Thursday witnessed another bloodbath at the bourses as Dow Jones index nosedived by more than 1000 points. This was largely due to rumors of rise in interest rates that floated around the markets leading to frantic trading by traders. Even the S & P 500 index has witnessed correction of 10%.
Though ups and downs are common in the stock market, the nearly 500 points tumble within 30 minutes of Dow Jones prompted analysts to predicting dark and volatile times ahead. Investors expressed misgivings that rising inflation is forcing central banks to push interest rates upwards thereby hampering borrowings and economic activity.
Analysts argue that a continuation of this steady fall may lead to an “extended bear market”, as the Thursday downfall was the likely result of remarks by Bank of England about a “great rise in interest rates”.
The losses suffered by bourses on Thursday have wiped out all the profits earned last year by Dow and S&P and even technology led Nasdaq lost nearly 4%. According to Alexandra Coupe, associate director investment manager PAAMCO, “Inflation makes stocks an unattractive investment option and rise in interest rates makes bonds more attractive though their returns are lesser.
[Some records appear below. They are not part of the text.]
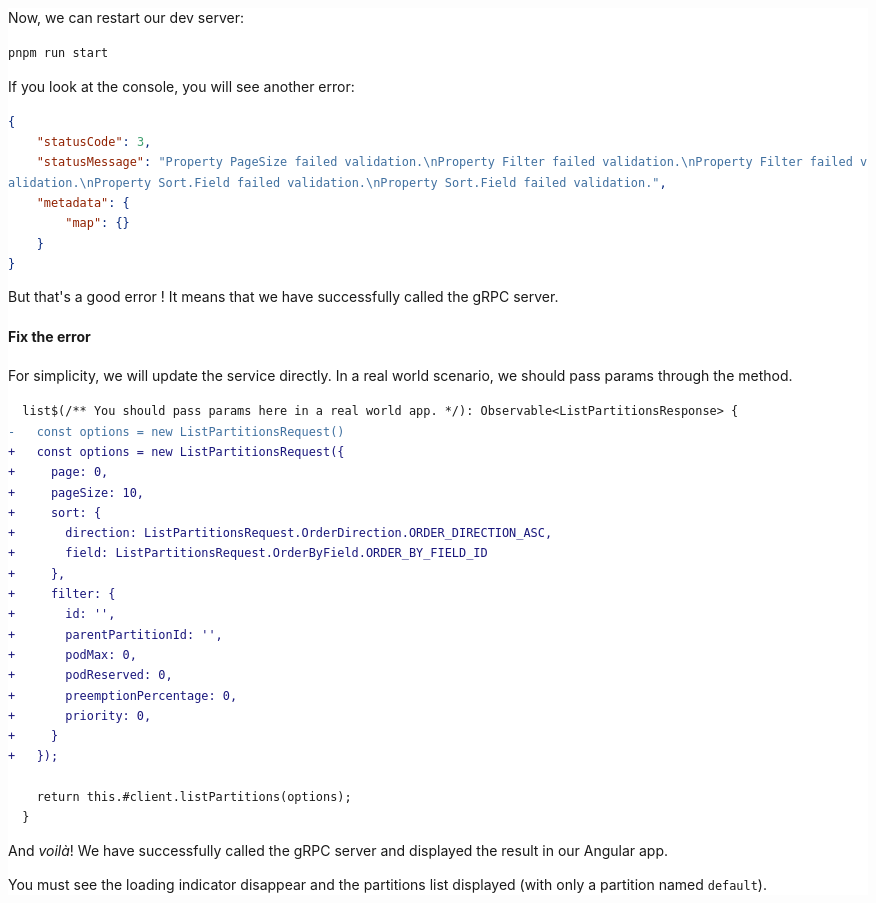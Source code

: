 Now, we can restart our dev server:

```bash
pnpm run start
```

If you look at the console, you will see another error:

```json
{
    "statusCode": 3,
    "statusMessage": "Property PageSize failed validation.\nProperty Filter failed validation.\nProperty Filter failed validation.\nProperty Sort.Field failed validation.\nProperty Sort.Field failed validation.",
    "metadata": {
        "map": {}
    }
}
```

But that's a good error ! It means that we have successfully called the gRPC server.

#### Fix the error

For simplicity, we will update the service directly. In a real world scenario, we should pass params through the method.

```diff [partitions-grpc.service.ts]
  list$(/** You should pass params here in a real world app. */): Observable<ListPartitionsResponse> {
-   const options = new ListPartitionsRequest()
+   const options = new ListPartitionsRequest({
+     page: 0,
+     pageSize: 10,
+     sort: {
+       direction: ListPartitionsRequest.OrderDirection.ORDER_DIRECTION_ASC,
+       field: ListPartitionsRequest.OrderByField.ORDER_BY_FIELD_ID
+     },
+     filter: {
+       id: '',
+       parentPartitionId: '',
+       podMax: 0,
+       podReserved: 0,
+       preemptionPercentage: 0,
+       priority: 0,
+     }
+   });

    return this.#client.listPartitions(options);
  }
```

And _voilà_! We have successfully called the gRPC server and displayed the result in our Angular app.

You must see the loading indicator disappear and the partitions list displayed (with only a partition named `default`).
Thursday’s losses also witnessed fall in U.S. 10-year Treasury bond to 2.83% which is a sign that investors now prefer bonds over stocks as yield from bonds is increasing. Some analysts’ state that economy is not likely to be affected by fickle market movements as some firms witnessed good earnings on Thursday. While Twitter posted early profits others like Yum Brands, Cardinal Health and Tyson Foods and others comprising nearly 80% of listed firms reported good returns.
According to Greg McBride of BankRate.com, “The economy in general is doing well and the volatility is healthy and long overdue to remove excesses”.